About this exercise: Give a faithful, exact copy of all entries, minus the images.

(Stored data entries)
►

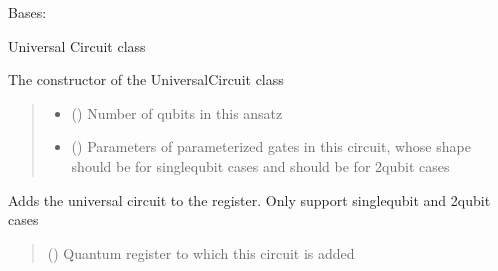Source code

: \documentclass[letterpaper,10pt,english]{sphinxmanual}
\begin{document}
\begin{fulllineitems}
\label{\detokenize{qcompute_qapp.circuit:qcompute_qapp.circuit.UniversalCircuit}}
\pysigstartsignatures
{}
\pysigstopsignatures
\sphinxAtStartPar
Bases: {\hyperref[\detokenize{qcompute_qapp.circuit:qcompute_qapp.circuit.ParameterizedCircuit}]{}}

\sphinxAtStartPar
Universal Circuit class

\sphinxAtStartPar
The constructor of the UniversalCircuit class
\begin{quote}\begin{description}
\begin{itemize}
\item {} 
\sphinxAtStartPar
{} () \textendash{} Number of qubits in this ansatz

\item {} 
\sphinxAtStartPar
{} () \textendash{} Parameters of parameterized gates in this circuit, whose shape should be 
for single\sphinxhyphen{}qubit cases and should be  for 2\sphinxhyphen{}qubit cases

\end{itemize}

\end{description}\end{quote}

\begin{fulllineitems}
\label{\detokenize{qcompute_qapp.circuit:qcompute_qapp.circuit.UniversalCircuit.add_circuit}}
\pysigstartsignatures
{}
\pysigstopsignatures
\sphinxAtStartPar
Adds the universal circuit to the register. Only support single\sphinxhyphen{}qubit and 2\sphinxhyphen{}qubit cases
\begin{quote}\begin{description}
\sphinxAtStartPar
{} () \textendash{} Quantum register to which this circuit is added


\end{description}
\end{quote}
\end{fulllineitems}
\end{fulllineitems}
\end{document}
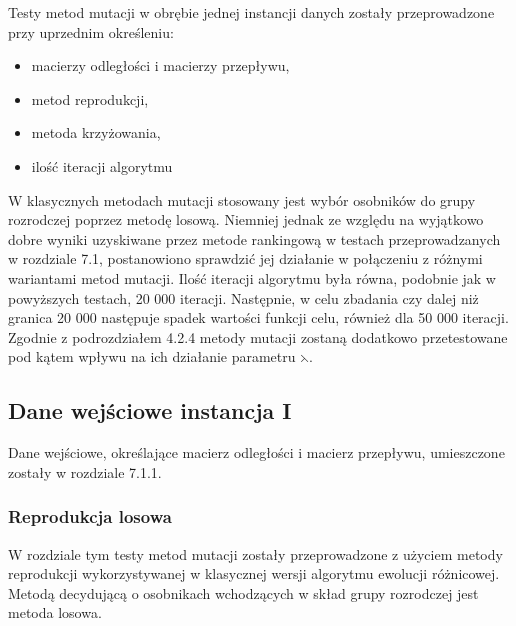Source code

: Testy metod mutacji w obrębie jednej instancji danych zostały przeprowadzone przy uprzednim określeniu:
\begin{itemize}
\item
macierzy odległości i macierzy przepływu,
\item
metod reprodukcji,
\item
metoda krzyżowania,
\item
ilość iteracji algorytmu
\end{itemize}
\par
W klasycznych metodach mutacji stosowany jest wybór osobników do grupy rozrodczej poprzez metodę losową. Niemniej jednak ze względu na wyjątkowo dobre wyniki uzyskiwane przez metode rankingową w testach przeprowadzanych w rozdziale 7.1, postanowiono sprawdzić jej działanie w połączeniu z różnymi wariantami metod mutacji. Ilość iteracji algorytmu była równa, podobnie jak w powyższych testach, 20 000 iteracji. Następnie, w celu zbadania czy dalej niż granica 20 000 następuje spadek wartości funkcji celu, również dla 50 000 iteracji. Zgodnie z podrozdziałem 4.2.4 metody mutacji zostaną dodatkowo przetestowane pod kątem wpływu na ich działanie parametru $\leftthreetimes$.

\subsection{Dane wejściowe instancja I}
Dane wejściowe, określające macierz odległości i macierz przepływu, umieszczone zostały w rozdziale 7.1.1.



\subsubsection{Reprodukcja losowa}
W rozdziale tym testy metod mutacji zostały przeprowadzone z użyciem metody reprodukcji wykorzystywanej w klasycznej wersji algorytmu ewolucji różnicowej. Metodą decydującą o osobnikach wchodzących w skład grupy rozrodczej jest metoda losowa.\\
\par

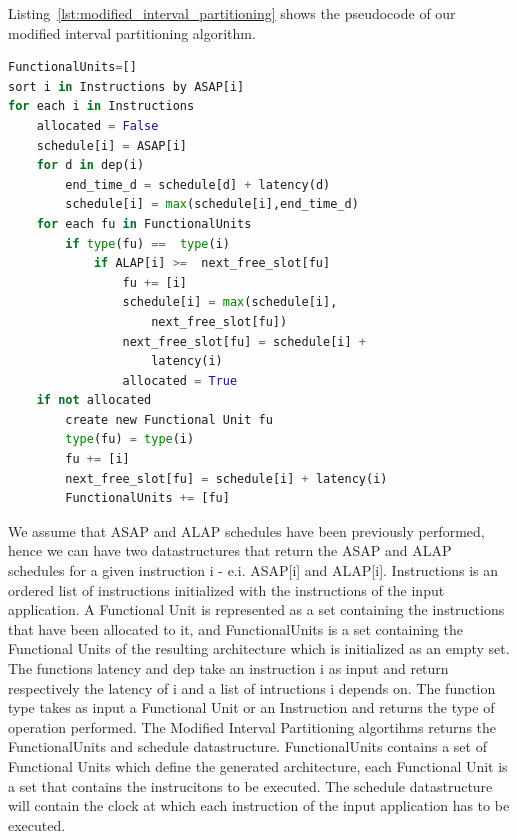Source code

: Listing~\ref{lst:modified_interval_partitioning} shows the pseudocode of our modified interval partitioning algorithm. 
\begin{lstlisting}[language=Python, caption={Modified Interval Partitioning Algorithm}, label={lst:modified_interval_partitioning}]
FunctionalUnits=[]
sort i in Instructions by ASAP[i]
for each i in Instructions
	allocated = False
	schedule[i] = ASAP[i]
	for d in dep(i)
		end_time_d = schedule[d] + latency(d)
		schedule[i] = max(schedule[i],end_time_d)
	for each fu in FunctionalUnits 
		if type(fu) ==  type(i)
			if ALAP[i] >=  next_free_slot[fu]
				fu += [i]
				schedule[i] = max(schedule[i],
					next_free_slot[fu])
				next_free_slot[fu] = schedule[i] + 
					latency(i)
				allocated = True
	if not allocated
		create new Functional Unit fu
		type(fu) = type(i)
		fu += [i]
		next_free_slot[fu] = schedule[i] + latency(i)
		FunctionalUnits += [fu]

\end{lstlisting}
We assume that ASAP and ALAP schedules have been previously performed, hence we can have two datastructures that return the ASAP and ALAP schedules for a given instruction i - e.i. ASAP[i] and ALAP[i]. Instructions is an ordered list of instructions initialized with the instructions of the input application. A Functional Unit is represented as a set containing the instructions that have been allocated to it, and FunctionalUnits is a set containing the Functional Units of the resulting architecture which is initialized as an empty set. The functions latency and dep take an instruction i as input and return respectively the latency of i and a list of intructions i depends on. The function type
takes as input a Functional Unit or an Instruction and returns the type of operation performed.
The Modified Interval Partitioning algortihms returns the FunctionalUnits and schedule datastructure. FunctionalUnits contains a set of Functional Units which define the generated architecture, each Functional Unit is a set that contains the instrucitons to be executed. The schedule datastructure will contain the clock at which each instruction of the input application has to be executed.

◄

Task solution:
Source code

: \documentclass[letterpaper,10pt,english]{sphinxmanual}
\begin{document}
\begin{fulllineitems}
\label{\detokenize{qcompute_qapp.circuit:qcompute_qapp.circuit.UniversalCircuit}}
\pysigstartsignatures
{}
\pysigstopsignatures
\sphinxAtStartPar
Bases: {\hyperref[\detokenize{qcompute_qapp.circuit:qcompute_qapp.circuit.ParameterizedCircuit}]{}}

\sphinxAtStartPar
Universal Circuit class

\sphinxAtStartPar
The constructor of the UniversalCircuit class
\begin{quote}\begin{description}
\begin{itemize}
\item {} 
\sphinxAtStartPar
{} () \textendash{} Number of qubits in this ansatz

\item {} 
\sphinxAtStartPar
{} () \textendash{} Parameters of parameterized gates in this circuit, whose shape should be 
for single\sphinxhyphen{}qubit cases and should be  for 2\sphinxhyphen{}qubit cases

\end{itemize}

\end{description}\end{quote}

\begin{fulllineitems}
\label{\detokenize{qcompute_qapp.circuit:qcompute_qapp.circuit.UniversalCircuit.add_circuit}}
\pysigstartsignatures
{}
\pysigstopsignatures
\sphinxAtStartPar
Adds the universal circuit to the register. Only support single\sphinxhyphen{}qubit and 2\sphinxhyphen{}qubit cases
\begin{quote}\begin{description}
\sphinxAtStartPar
{} () \textendash{} Quantum register to which this circuit is added


\end{description}
\end{quote}
\end{fulllineitems}
\end{fulllineitems}
\end{document}
Source code

: Testy metod mutacji w obrębie jednej instancji danych zostały przeprowadzone przy uprzednim określeniu:
\begin{itemize}
\item
macierzy odległości i macierzy przepływu,
\item
metod reprodukcji,
\item
metoda krzyżowania,
\item
ilość iteracji algorytmu
\end{itemize}
\par
W klasycznych metodach mutacji stosowany jest wybór osobników do grupy rozrodczej poprzez metodę losową. Niemniej jednak ze względu na wyjątkowo dobre wyniki uzyskiwane przez metode rankingową w testach przeprowadzanych w rozdziale 7.1, postanowiono sprawdzić jej działanie w połączeniu z różnymi wariantami metod mutacji. Ilość iteracji algorytmu była równa, podobnie jak w powyższych testach, 20 000 iteracji. Następnie, w celu zbadania czy dalej niż granica 20 000 następuje spadek wartości funkcji celu, również dla 50 000 iteracji. Zgodnie z podrozdziałem 4.2.4 metody mutacji zostaną dodatkowo przetestowane pod kątem wpływu na ich działanie parametru $\leftthreetimes$.

\subsection{Dane wejściowe instancja I}
Dane wejściowe, określające macierz odległości i macierz przepływu, umieszczone zostały w rozdziale 7.1.1.



\subsubsection{Reprodukcja losowa}
W rozdziale tym testy metod mutacji zostały przeprowadzone z użyciem metody reprodukcji wykorzystywanej w klasycznej wersji algorytmu ewolucji różnicowej. Metodą decydującą o osobnikach wchodzących w skład grupy rozrodczej jest metoda losowa.\\
\par

Source code

: Listing~\ref{lst:modified_interval_partitioning} shows the pseudocode of our modified interval partitioning algorithm. 
\begin{lstlisting}[language=Python, caption={Modified Interval Partitioning Algorithm}, label={lst:modified_interval_partitioning}]
FunctionalUnits=[]
sort i in Instructions by ASAP[i]
for each i in Instructions
	allocated = False
	schedule[i] = ASAP[i]
	for d in dep(i)
		end_time_d = schedule[d] + latency(d)
		schedule[i] = max(schedule[i],end_time_d)
	for each fu in FunctionalUnits 
		if type(fu) ==  type(i)
			if ALAP[i] >=  next_free_slot[fu]
				fu += [i]
				schedule[i] = max(schedule[i],
					next_free_slot[fu])
				next_free_slot[fu] = schedule[i] + 
					latency(i)
				allocated = True
	if not allocated
		create new Functional Unit fu
		type(fu) = type(i)
		fu += [i]
		next_free_slot[fu] = schedule[i] + latency(i)
		FunctionalUnits += [fu]

\end{lstlisting}
We assume that ASAP and ALAP schedules have been previously performed, hence we can have two datastructures that return the ASAP and ALAP schedules for a given instruction i - e.i. ASAP[i] and ALAP[i]. Instructions is an ordered list of instructions initialized with the instructions of the input application. A Functional Unit is represented as a set containing the instructions that have been allocated to it, and FunctionalUnits is a set containing the Functional Units of the resulting architecture which is initialized as an empty set. The functions latency and dep take an instruction i as input and return respectively the latency of i and a list of intructions i depends on. The function type
takes as input a Functional Unit or an Instruction and returns the type of operation performed.
The Modified Interval Partitioning algortihms returns the FunctionalUnits and schedule datastructure. FunctionalUnits contains a set of Functional Units which define the generated architecture, each Functional Unit is a set that contains the instrucitons to be executed. The schedule datastructure will contain the clock at which each instruction of the input application has to be executed.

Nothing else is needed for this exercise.